I though you had that every day! :whistling:


----------



## Verno (Apr 18, 2008)

The buffet?

Actually don't answer that!


----------



## Nuts (Aug 19, 2013)

Verno said:


> The buffet?
> 
> Actually don't answer that!


well the buffet would be the only thing questionable, the rest ....... Well, we all know about the rest


----------



## Verno (Apr 18, 2008)

Nuts said:


> well the buffet would be the only thing questionable, the rest ....... Well, we all know about the rest


don't be judging me by your standards perv!


----------



## Nuts (Aug 19, 2013)

Evening Plebs

end of week 2 Doggcrapp and week 3 of cycle, last pin for the week tonight 200mg NPP.

Biceps, forearms, calves, hams, quads this morning.

couldnt resist checking strength on leg press this morning, strength gone up :thumb managed 566kG for 8. Happy with that.

carbs went up today though as a result so hungry all day.
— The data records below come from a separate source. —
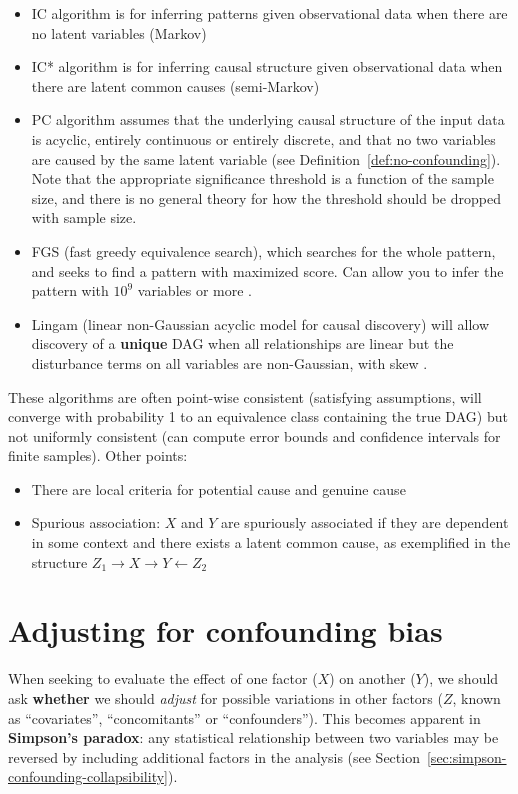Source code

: \documentclass[11pt]{article}
\numberwithin{equation}{section}
\begin{document}
\begin{itemize}
\item IC algorithm is for inferring patterns given observational data when there are no latent variables (Markov)
\item IC* algorithm is for inferring causal structure given observational data when there are latent common causes (semi-Markov) 
\item PC algorithm \citep{spirtes10} assumes that the underlying causal structure of the input data is acyclic, entirely continuous or entirely discrete, and that no two variables are caused by the same latent variable (see Definition~\ref{def:no-confounding}). Note that the appropriate significance threshold is a function of the sample size, and there is no general theory for how the threshold should be dropped with sample size.
\item FGS (fast greedy equivalence search), which searches for the whole pattern, and seeks to find a pattern with maximized score. Can allow you to infer the pattern with $10^9$ variables or more \citep{Ramsey17}.
\item Lingam (linear non-Gaussian acyclic model for causal discovery) will allow discovery of a \textbf{unique} DAG when all relationships are linear but the disturbance terms on all variables are non-Gaussian, with skew \citep{Shimizu06}.
\end{itemize}

These algorithms are often point-wise consistent (satisfying assumptions, will converge with probability 1 to an equivalence class containing the true DAG) but not uniformly consistent (can compute error bounds and confidence intervals for finite samples). Other points:
\begin{itemize}
\item There are local criteria for potential cause and genuine cause
\item Spurious association: $X$ and $Y$ are spuriously associated if they are dependent in some context and there exists a latent common cause, as exemplified in the structure $Z_1 \rightarrow X \rightarrow Y \leftarrow Z_2$
\end{itemize}

\section{Adjusting for confounding bias}

When seeking to evaluate the effect of one factor ($X$) on another ($Y$), we should ask \textbf{whether} we should \textit{adjust} for possible variations in other factors ($Z$, known as ``covariates'', ``concomitants'' or ``confounders''). This becomes apparent in \textbf{Simpson's paradox}: any statistical relationship between two variables may be reversed by including additional factors in the analysis (see Section~\ref{sec:simpson-confounding-collapsibility}).
\end{document}
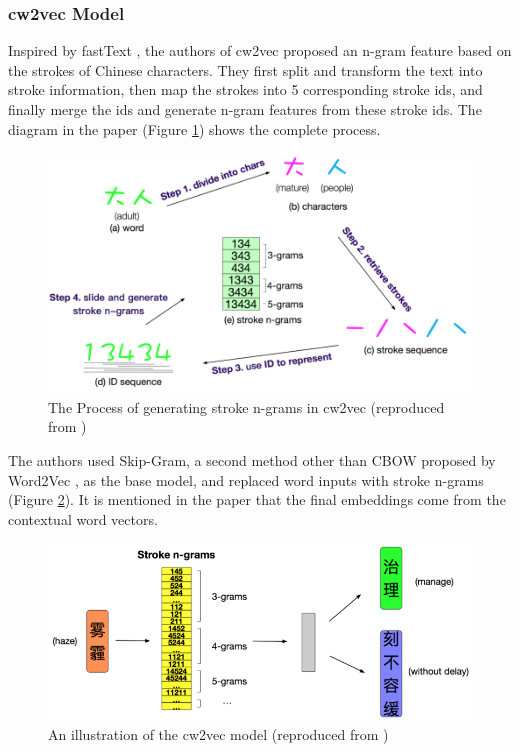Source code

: \subsubsection{cw2vec Model}

Inspired by fastText \cite{bojanowski2017enriching}, the authors of cw2vec \cite{cao2018cw2vec} proposed an n-gram feature based on the strokes of Chinese characters. They first split and transform the text into stroke information, then map the strokes into 5 corresponding stroke ids, and finally merge the ids and generate n-gram features from these stroke ids. The diagram in the paper (Figure \ref{fig:cw2vec1}) shows the complete process.

\begin{figure}[h]
	\centering
	\includegraphics[scale=0.6]{../images/cw2vec_illustration1.png}
	\caption{The Process of generating stroke n-grams in cw2vec (reproduced from \cite{cao2018cw2vec})}
	\label{fig:cw2vec1}
\end{figure}

The authors used Skip-Gram, a second method other than CBOW proposed by Word2Vec \cite{mikolov2013efficient}, as the base model, and replaced word inputs with stroke n-grams (Figure \ref{fig:cw2vec2}). It is mentioned in the paper that the final embeddings come from the contextual word vectors.

\begin{figure}[h]
	\centering
	\includegraphics[scale=0.6]{../images/cw2vec_illustration2.png}
	\caption{An illustration of the cw2vec model (reproduced from \cite{cao2018cw2vec})}
	\label{fig:cw2vec2}
\end{figure}

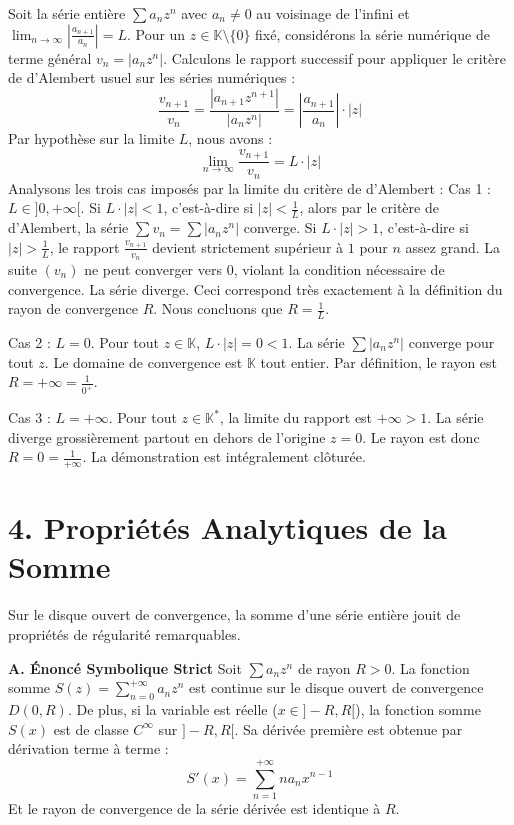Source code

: \documentclass{report}
\begin{document}
Soit la série entière $\sum a_n z^n$ avec $a_n \neq 0$ au voisinage de l'infini et $\lim_{n \to \infty} \left| \frac{a_{n+1}}{a_n} \right| = L$.
Pour un $z \in \mathbb{K} \setminus \{0\}$ fixé, considérons la série numérique de terme général $v_n = |a_n z^n|$.
Calculons le rapport successif pour appliquer le critère de d'Alembert usuel sur les séries numériques :
$$\frac{v_{n+1}}{v_n} = \frac{|a_{n+1} z^{n+1}|}{|a_n z^n|} = \left| \frac{a_{n+1}}{a_n} \right| \cdot |z|$$
Par hypothèse sur la limite $L$, nous avons :
$$\lim_{n \to \infty} \frac{v_{n+1}}{v_n} = L \cdot |z|$$
Analysons les trois cas imposés par la limite du critère de d'Alembert :
Cas 1 : $L \in ]0, +\infty[$.
Si $L \cdot |z| < 1$, c'est-à-dire si $|z| < \frac{1}{L}$, alors par le critère de d'Alembert, la série $\sum v_n = \sum |a_n z^n|$ converge.
Si $L \cdot |z| > 1$, c'est-à-dire si $|z| > \frac{1}{L}$, le rapport $\frac{v_{n+1}}{v_n}$ devient strictement supérieur à $1$ pour $n$ assez grand. La suite $(v_n)$ ne peut converger vers $0$, violant la condition nécessaire de convergence. La série diverge.
Ceci correspond très exactement à la définition du rayon de convergence $R$. Nous concluons que $R = \frac{1}{L}$.

Cas 2 : $L = 0$.
Pour tout $z \in \mathbb{K}$, $L \cdot |z| = 0 < 1$. La série $\sum |a_n z^n|$ converge pour tout $z$. Le domaine de convergence est $\mathbb{K}$ tout entier. Par définition, le rayon est $R = +\infty = \frac{1}{0^+}$.

Cas 3 : $L = +\infty$.
Pour tout $z \in \mathbb{K}^*$, la limite du rapport est $+\infty > 1$. La série diverge grossièrement partout en dehors de l'origine $z=0$. Le rayon est donc $R = 0 = \frac{1}{+\infty}$.
La démonstration est intégralement clôturée.

\section*{4. Propriétés Analytiques de la Somme}

Sur le disque ouvert de convergence, la somme d'une série entière jouit de propriétés de régularité remarquables.

\textbf{A. Énoncé Symbolique Strict}
Soit $\sum a_n z^n$ de rayon $R > 0$. La fonction somme $S(z) = \sum_{n=0}^{+\infty} a_n z^n$ est continue sur le disque ouvert de convergence $D(0, R)$.
De plus, si la variable est réelle ($x \in ]-R, R[$), la fonction somme $S(x)$ est de classe $C^\infty$ sur $]-R, R[$. Sa dérivée première est obtenue par dérivation terme à terme :
$$S'(x) = \sum_{n=1}^{+\infty} n a_n x^{n-1}$$
Et le rayon de convergence de la série dérivée est identique à $R$.
\end{document}
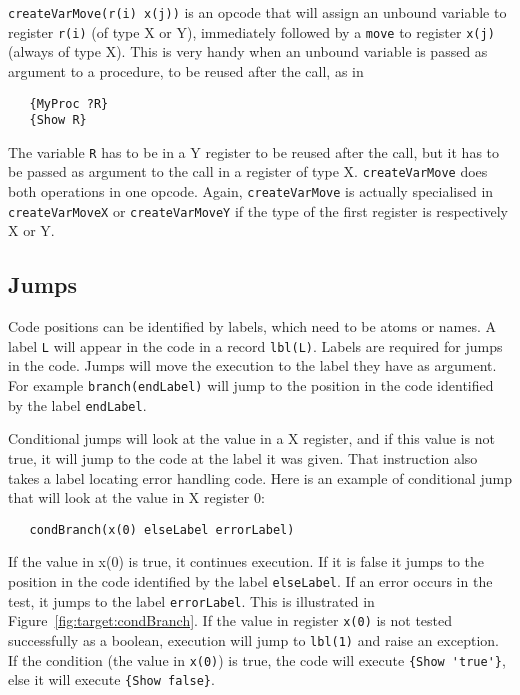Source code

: \documentclass[a4paper]{memoir}
\begin{document}
\lstinline!createVarMove(r(i) x(j))! is an opcode that will assign an unbound variable to
register \lstinline!r(i)! (of type X or Y), immediately followed by a
\lstinline!move! to register \lstinline!x(j)! (always of type X). This is very
handy when an unbound variable is passed as argument to a procedure, to be
reused after the call, as in

\begin{lstlisting}
   {MyProc ?R}
   {Show R}
\end{lstlisting}

The variable \lstinline!R! has to be in a Y register to be reused after the
call, but it has to be passed as argument to the call in a register of type X.
\lstinline!createVarMove! does both operations in one opcode.
Again, \lstinline!createVarMove! is actually specialised in
\lstinline!createVarMoveX! or \lstinline!createVarMoveY! if the type of the
first register is respectively X or Y.


\subsection{Jumps}\label{sec:opcode:jumps}
Code positions can be identified by labels, which need to be atoms or names. A label \lstinline!L! will appear in the code in a record \lstinline!lbl(L)!. 
Labels are required for jumps in the code. 
Jumps will move the execution to the label they have as argument. For example \lstinline!branch(endLabel)! will jump to the position in the code identified by the label \lstinline!endLabel!.

Conditional jumps will look at the value in a X register, and if this value is
not true, it will jump to the code at the label it was given. That instruction
also takes a label locating error handling code. Here is an example of
conditional jump that will look at the value in X register 0:
\begin{lstlisting}
   condBranch(x(0) elseLabel errorLabel)
\end{lstlisting}
If the value in x(0) is
true, it continues execution. If it is false it jumps to the position in the
code identified by the label \lstinline!elseLabel!. If an error occurs in the
test, it jumps to the label \lstinline!errorLabel!. This is illustrated in Figure~\ref{fig:target:condBranch}.
If the value in register \lstinline!x(0)! is not tested successfully as a
boolean, execution will jump to \lstinline!lbl(1)! and raise an exception. If
the condition (the value in \lstinline!x(0)!) is true, the code will execute
\lstinline!{Show 'true'}!, else it will execute \lstinline!{Show false}!.
\end{document}
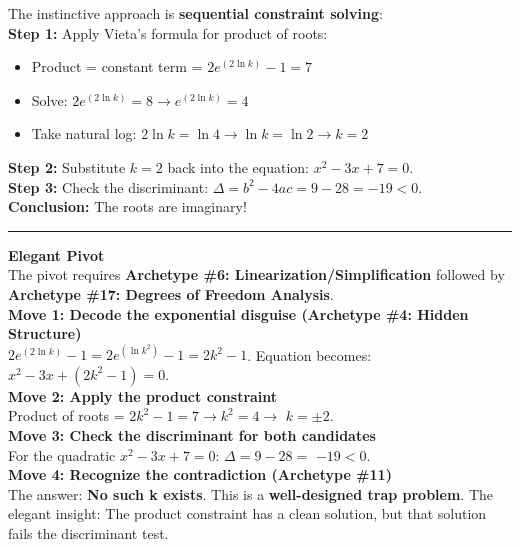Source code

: \documentclass{article}
\begin{document}
\noindent The instinctive approach is \textbf{sequential constraint solving}: \\

\noindent \textbf{Step 1:} Apply Vieta's formula for product of roots:
\begin{itemize}
    \item Product = constant term = $2e^{(2\ln k)} - 1 = 7$
    \item Solve: $2e^{(2\ln k)} = 8 \to e^{(2\ln k)} = 4$
    \item Take natural log: $2\ln k = \ln 4 \to \ln k = \ln 2 \to k = 2$
\end{itemize}

\noindent \textbf{Step 2:} Substitute $k = 2$ back into the equation: $x^2 - 3x + 7 = 0$. \\

\noindent \textbf{Step 3:} Check the discriminant: $\Delta = b^2 - 4ac = 9 - 28 = -19 < 0$. \\

\noindent \textbf{Conclusion:} The roots are imaginary! \\

\noindent \rule{\textwidth}{0.4pt}

\noindent \textbf{Elegant Pivot} \\

\noindent The pivot requires \textbf{Archetype \#6: Linearization/Simplification} followed by \textbf{Archetype \#17: Degrees of Freedom Analysis}. \\

\noindent \textbf{Move 1: Decode the exponential disguise (Archetype \#4: Hidden Structure)} \\
$2e^{(2\ln k)} - 1 = 2e^{(\ln k^2)} - 1 = 2k^2 - 1$. Equation becomes: \textbf{$x^2 - 3x + (2k^2 - 1) = 0$}. \\

\noindent \textbf{Move 2: Apply the product constraint} \\
Product of roots = $2k^2 - 1 = 7 \to k^2 = 4 \to$ \textbf{$k = \pm 2$}. \\

\noindent \textbf{Move 3: Check the discriminant for both candidates} \\
For the quadratic $x^2 - 3x + 7 = 0$: $\Delta = 9 - 28 = $ \textbf{$-19 < 0$}. \\

\noindent \textbf{Move 4: Recognize the contradiction (Archetype \#11)} \\
The answer: \textbf{No such k exists}. This is a \textbf{well-designed trap problem}. The elegant insight: The product constraint has a clean solution, but that solution fails the discriminant test. \\
\end{document}
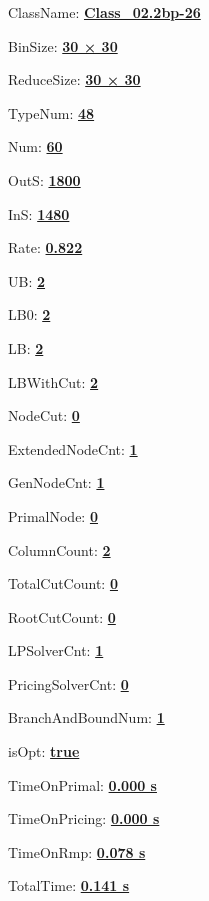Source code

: \documentclass[11pt]{article}
\begin{document}
\pagestyle{empty}


ClassName: \underline{\textbf{Class_02.2bp-26}}
\par
BinSize: \underline{\textbf{30 × 30}}
\par
ReduceSize: \underline{\textbf{30 × 30}}
\par
TypeNum: \underline{\textbf{48}}
\par
Num: \underline{\textbf{60}}
\par
OutS: \underline{\textbf{1800}}
\par
InS: \underline{\textbf{1480}}
\par
Rate: \underline{\textbf{0.822}}
\par
UB: \underline{\textbf{2}}
\par
LB0: \underline{\textbf{2}}
\par
LB: \underline{\textbf{2}}
\par
LBWithCut: \underline{\textbf{2}}
\par
NodeCut: \underline{\textbf{0}}
\par
ExtendedNodeCnt: \underline{\textbf{1}}
\par
GenNodeCnt: \underline{\textbf{1}}
\par
PrimalNode: \underline{\textbf{0}}
\par
ColumnCount: \underline{\textbf{2}}
\par
TotalCutCount: \underline{\textbf{0}}
\par
RootCutCount: \underline{\textbf{0}}
\par
LPSolverCnt: \underline{\textbf{1}}
\par
PricingSolverCnt: \underline{\textbf{0}}
\par
BranchAndBoundNum: \underline{\textbf{1}}
\par
isOpt: \underline{\textbf{true}}
\par
TimeOnPrimal: \underline{\textbf{0.000 s}}
\par
TimeOnPricing: \underline{\textbf{0.000 s}}
\par
TimeOnRmp: \underline{\textbf{0.078 s}}
\par
TotalTime: \underline{\textbf{0.141 s}}
\par
\newpage
\end{document}

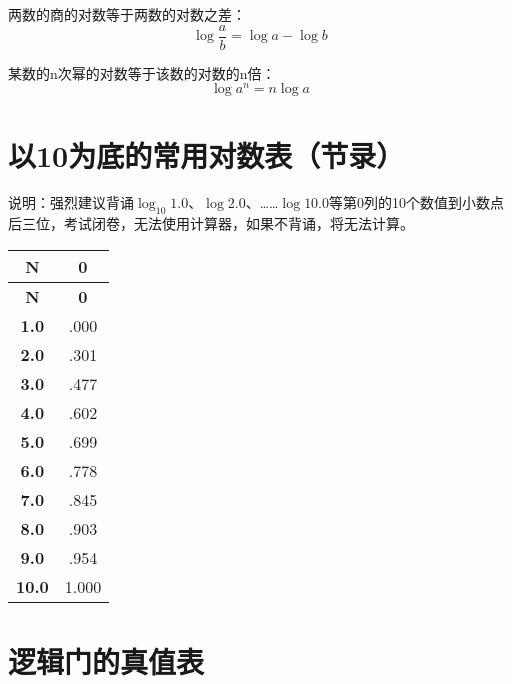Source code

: 两数的商的对数等于两数的对数之差：
$$\log\frac{a}{b}=\log a-\log b$$

某数的n次幂的对数等于该数的对数的n倍：
$$\log a^n =n\log a$$

\newpage


\section{以10为底的常用对数表（节录）}

说明：强烈建议背诵$\log_{10} 1.0$、$\log 2.0$、……$\log 10.0$等第0列的10个数值到小数点后三位，考试闭卷，无法使用计算器，如果不背诵，将无法计算。

\begin{longtable}[c]{|c|c|}
\hline
\textbf{N} & \textbf{0} \\
\hline
\endfirsthead
\hline
\textbf{N} & \textbf{0} \\
\endhead
\textbf{1.0} & .000 \\ \hline
\textbf{2.0} & .301 \\ \hline
\textbf{3.0} & .477 \\ \hline
\textbf{4.0} & .602 \\ \hline
\textbf{5.0} & .699 \\ \hline
\textbf{6.0} & .778 \\ \hline
\textbf{7.0} & .845 \\ \hline
\textbf{8.0} & .903 \\ \hline
\textbf{9.0} & .954 \\ \hline
\textbf{10.0} & 1.000 \\ \hline
\end{longtable}

\newpage

\section{逻辑门的真值表}


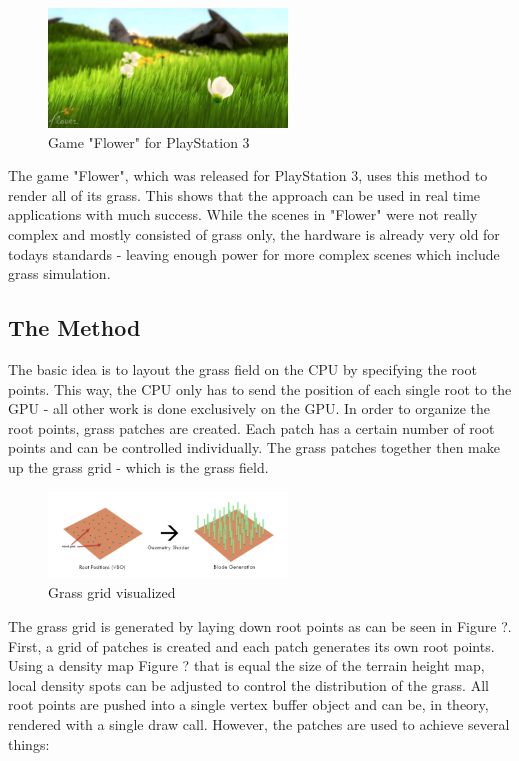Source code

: \documentclass[conference]{acmsiggraph}
\begin{document}
 \begin{figure}[ht]
   \centering
   \includegraphics[width=2.5in]{images/flower_game}
   \caption{Game "Flower" for PlayStation 3}
 \end{figure}    
 
The game "Flower", which was released for PlayStation 3, uses this method to render all of its grass. This shows that the approach can be used in real time applications with much success. While the scenes in "Flower" were not really complex and mostly consisted of grass only, the hardware is already very old for todays standards - leaving enough power for more complex scenes which include grass simulation.

\subsection{The Method}
The basic idea is to layout the grass field on the CPU by specifying the root points. This way, the CPU only has to send the position of each single root to the GPU - all other work is done exclusively on the GPU. In order to organize the root points, grass patches are created. Each patch has a certain number of root points and can be controlled individually. The grass patches together then 
make up the grass grid - which is the grass field.

 \begin{figure}[ht]
   \centering
   \includegraphics[width=2.5in]{images/grass_grid}
   \caption{Grass grid visualized}
 \end{figure}

The grass grid is generated by laying down root points as can be seen in Figure {?}. First, a grid of patches is created and each patch generates its own root points. Using a density map {Figure ?} that is equal the size of the terrain height map, local density spots can be adjusted to control the distribution of the grass. All root points are pushed into a single vertex buffer object and can be, in theory, rendered with a single draw call. However, the patches are used to achieve several things:
\end{document}
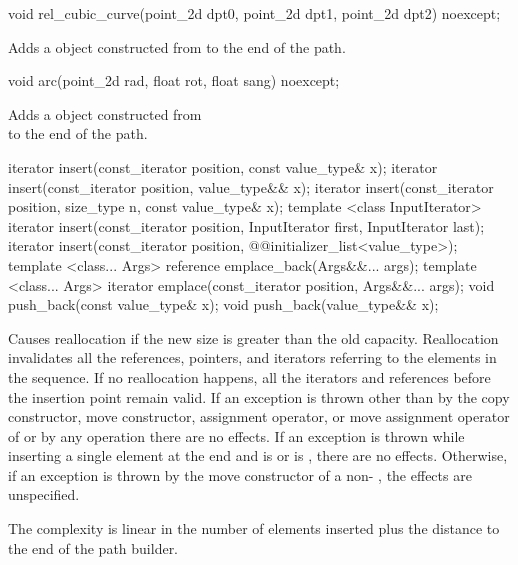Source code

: %
\begin{itemdecl}
void rel_cubic_curve(point_2d dpt0, point_2d dpt1,
  point_2d dpt2) noexcept;
\end{itemdecl}
\begin{itemdescr}
\pnum
\effects
Adds a  object constructed from  to the end of the path.
\end{itemdescr}

%
\begin{itemdecl}
void arc(point_2d rad, float rot, float sang) noexcept;
\end{itemdecl}
\begin{itemdescr}
\pnum
\effects
Adds a  object constructed from \\  to the end of the path.
\end{itemdescr}

%
%
%
\begin{itemdecl}
iterator insert(const_iterator position, const value_type& x);
iterator insert(const_iterator position, value_type&& x);
iterator insert(const_iterator position, size_type n, const value_type& x);
template <class InputIterator>
iterator insert(const_iterator position, InputIterator first,
  InputIterator last);
iterator insert(const_iterator position, @\stdqualifier{}@initializer_list<value_type>);
template <class... Args>
reference emplace_back(Args&&... args);
template <class... Args>
iterator emplace(const_iterator position, Args&&... args);
void push_back(const value_type& x);
void push_back(value_type&& x);
\end{itemdecl}

\begin{itemdescr}
\pnum
\remarks
Causes reallocation if the new size is greater than the old capacity.
Reallocation invalidates all the references, pointers, and iterators
referring to the elements in the sequence.
If no reallocation happens, all the iterators and references before the insertion point remain valid.
If an exception is thrown other than by
the copy constructor, move constructor,
assignment operator, or move assignment operator of
 or by any  operation
there are no effects.
If an exception is thrown while inserting a single element at the end and
 is  or 
is , there are no effects.
Otherwise, if an exception is thrown by the move constructor of a non-
, the effects are unspecified.

\pnum
\complexity
The complexity is linear in the number of elements inserted plus the 
distance to the end of the path builder.
\end{itemdescr}

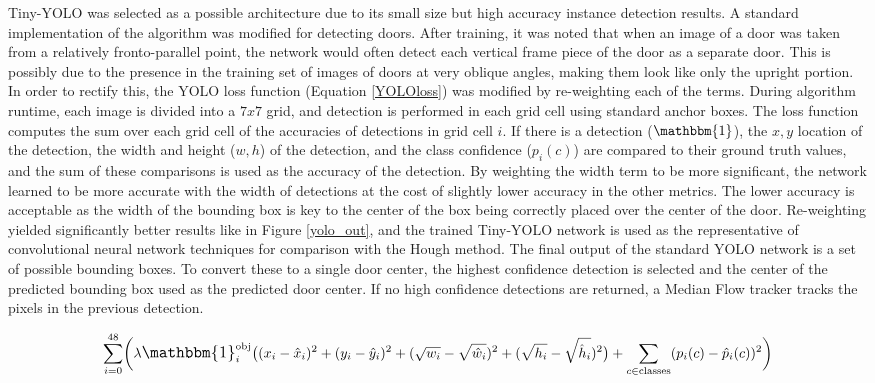 \documentclass[12pt]{article}
\begin{document}
Tiny-YOLO \cite{yolov3} was selected as a possible architecture due to its small size but high accuracy instance detection results. A standard implementation of the algorithm \cite{keras-yolo3} was modified for detecting doors. After training, it was noted that when an image of a door was taken from a relatively fronto-parallel point, the network would often detect each vertical frame piece of the door as a separate door. This is possibly due to the presence in the training set of images of doors at very oblique angles, making them look like only the upright portion. In order to rectify this, the YOLO loss function (Equation \ref{YOLOloss}) was modified by re-weighting each of the terms. During algorithm runtime, each image is divided into a $7x7$ grid, and detection is performed in each grid cell using standard anchor boxes. The loss function computes the sum over each grid cell of the accuracies of detections in grid cell $i$. If there is a detection ($\mathbbm{1}$), the $x,y$ location of the detection, the width and height ($w,h$) of the detection, and the class confidence ($p_i(c)$) are compared to their ground truth values, and the sum of these comparisons is used as the accuracy of the detection. By weighting the width term to be more significant, the network learned to be more accurate with the width of detections at the cost of slightly lower accuracy in the other metrics. The lower accuracy is acceptable as the width of the bounding box is key to the center of the box being correctly placed over the center of the door. Re-weighting yielded significantly better results like in Figure \ref{yolo_out}, and the trained Tiny-YOLO network is used as the representative of convolutional neural network techniques for comparison with the Hough method. The final output of the standard YOLO network is a set of possible bounding boxes. To convert these to a single door center, the highest confidence detection is selected and the center of the predicted bounding box used as the predicted door center. If no high confidence detections are returned, a Median Flow tracker tracks the pixels in the previous detection.

\begin{equation}
\sum_{i = 0}^{48} \biggl( \lambda \mathlarger{\mathbbm{1}}_i^{\text{obj}}\bigl((x_i - \hat{x}_i)^2 + (y_i - \hat{y}_i)^2 + (\sqrt{w_i} - \sqrt{\hat{w}_i})^2 + (\sqrt{h_i} - \sqrt{\hat{h}_i})^2\bigr) + \sum_{c \in \text{classes}} (p_i(c) - \hat{p}_i(c))^2 \biggr)
\label{YOLOloss}
\end{equation}
\end{document}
same diet and cardio tomorrow, carb explosion Sunday can't wait!


----------



## Nuts (Aug 19, 2013)

Evening Mofo's

Decided to drop DC as of today and will pick it up again when cruising. It's playing with my mind too much whilst on cycle and I will not know if the benefits are worthwhile until the end of my cycle by which time it will be too late as it could have been good or it could be the wrong choice. So will go back to what I know works whilst on and back to multiple sets, drop sets, rest pause etc. no point doing anything I am not enjoying mentally.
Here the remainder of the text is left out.